BEGIN DATA FOR PROCESSING

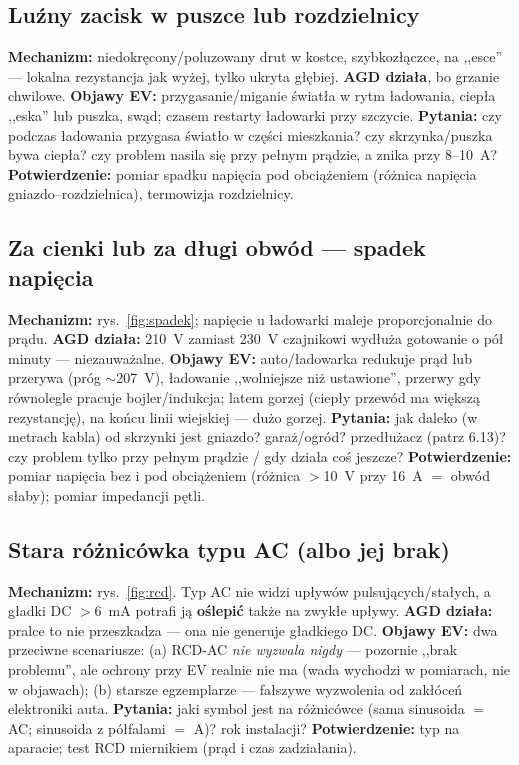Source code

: \documentclass[11pt,a4paper]{article}
\begin{document}
\subsection{Luźny zacisk w puszce lub rozdzielnicy}
\textbf{Mechanizm:} niedokręcony/poluzowany drut w kostce, szybkozłączce, na ,,esce'' --- lokalna
rezystancja jak wyżej, tylko ukryta głębiej. \textbf{AGD działa}, bo grzanie chwilowe.
\textbf{Objawy EV:} przygasanie/miganie światła w rytm ładowania, ciepła ,,eska'' lub puszka,
swąd; czasem restarty ładowarki przy szczycie. \textbf{Pytania:} czy podczas ładowania przygasa
światło w części mieszkania? czy skrzynka/puszka bywa ciepła? czy problem nasila się przy pełnym
prądzie, a znika przy 8--10~A? \textbf{Potwierdzenie:} pomiar spadku napięcia pod obciążeniem
(różnica napięcia gniazdo--rozdzielnica), termowizja rozdzielnicy.

\subsection{Za cienki lub za długi obwód --- spadek napięcia}
\textbf{Mechanizm:} rys.~\ref{fig:spadek}; napięcie u ładowarki maleje proporcjonalnie do prądu.
\textbf{AGD działa:} 210~V zamiast 230~V czajnikowi wydłuża gotowanie o pół minuty --- niezauważalne.
\textbf{Objawy EV:} auto/ładowarka redukuje prąd lub przerywa (próg $\sim$207~V), ładowanie
,,wolniejsze niż ustawione'', przerwy gdy równolegle pracuje bojler/indukcja; latem gorzej (ciepły
przewód ma większą rezystancję), na końcu linii wiejskiej --- dużo gorzej.
\textbf{Pytania:} jak daleko (w metrach kabla) od skrzynki jest gniazdo? garaż/ogród? przedłużacz
(patrz 6.13)? czy problem tylko przy pełnym prądzie / gdy działa coś jeszcze?
\textbf{Potwierdzenie:} pomiar napięcia bez i pod obciążeniem (różnica $>$10~V przy 16~A $=$
obwód słaby); pomiar impedancji pętli.

\subsection{Stara różnicówka typu AC (albo jej brak)}
\textbf{Mechanizm:} rys.~\ref{fig:rcd}. Typ AC nie widzi upływów pulsujących/stałych, a gładki DC
$>$6~mA potrafi ją \textbf{oślepić} także na zwykłe upływy. \textbf{AGD działa:} pralce to nie
przeszkadza --- ona nie generuje gładkiego DC. \textbf{Objawy EV:} dwa przeciwne scenariusze:
(a) RCD-AC \emph{nie wyzwala nigdy} --- pozornie ,,brak problemu'', ale ochrony przy EV realnie
nie ma (wada wychodzi w pomiarach, nie w objawach); (b) starsze egzemplarze --- fałszywe
wyzwolenia od zakłóceń elektroniki auta. \textbf{Pytania:} jaki symbol jest na różnicówce (sama
sinusoida $=$ AC; sinusoida z półfalami $=$ A)? rok instalacji? \textbf{Potwierdzenie:} typ na
aparacie; test RCD miernikiem (prąd i czas zadziałania).
\end{document}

END DATA FOR PROCESSING

Using the material above, find each line that holds "pełnym" and copy that line.

światło w części mieszkania? czy skrzynka/puszka bywa ciepła? czy problem nasila się przy pełnym
(patrz 6.13)? czy problem tylko przy pełnym prądzie / gdy działa coś jeszcze?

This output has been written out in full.